## [ABOUT THIS EXERCISE]
Your reply should be an exact copy of the lines from the one that holds "did not make" to the end of the data below.

## [DATASET EXCERPTS]
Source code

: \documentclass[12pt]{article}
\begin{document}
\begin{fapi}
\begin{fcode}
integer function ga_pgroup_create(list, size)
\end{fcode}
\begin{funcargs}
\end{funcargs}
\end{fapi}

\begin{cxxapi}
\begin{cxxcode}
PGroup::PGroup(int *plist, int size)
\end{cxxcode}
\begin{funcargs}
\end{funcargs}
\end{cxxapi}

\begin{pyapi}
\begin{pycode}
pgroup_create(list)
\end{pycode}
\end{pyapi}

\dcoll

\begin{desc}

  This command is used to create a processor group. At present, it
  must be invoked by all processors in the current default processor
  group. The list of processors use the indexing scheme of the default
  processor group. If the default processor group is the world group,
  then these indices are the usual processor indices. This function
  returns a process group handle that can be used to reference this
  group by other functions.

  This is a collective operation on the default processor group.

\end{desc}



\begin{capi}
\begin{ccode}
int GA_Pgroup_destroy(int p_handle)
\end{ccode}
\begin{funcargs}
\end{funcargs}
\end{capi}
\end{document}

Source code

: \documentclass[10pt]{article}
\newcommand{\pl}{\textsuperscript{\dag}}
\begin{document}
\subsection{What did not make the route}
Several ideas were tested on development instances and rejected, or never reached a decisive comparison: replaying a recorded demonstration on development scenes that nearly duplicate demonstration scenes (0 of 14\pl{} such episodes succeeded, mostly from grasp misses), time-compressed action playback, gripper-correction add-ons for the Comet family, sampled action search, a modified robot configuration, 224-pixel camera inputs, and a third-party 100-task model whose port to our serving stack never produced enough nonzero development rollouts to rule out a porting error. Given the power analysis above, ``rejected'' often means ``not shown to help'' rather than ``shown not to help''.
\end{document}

## [RESPONSE TO THE EXERCISE]
\subsection{What did not make the route}
Several ideas were tested on development instances and rejected, or never reached a decisive comparison: replaying a recorded demonstration on development scenes that nearly duplicate demonstration scenes (0 of 14\pl{} such episodes succeeded, mostly from grasp misses), time-compressed action playback, gripper-correction add-ons for the Comet family, sampled action search, a modified robot configuration, 224-pixel camera inputs, and a third-party 100-task model whose port to our serving stack never produced enough nonzero development rollouts to rule out a porting error. Given the power analysis above, ``rejected'' often means ``not shown to help'' rather than ``shown not to help''.
\end{document}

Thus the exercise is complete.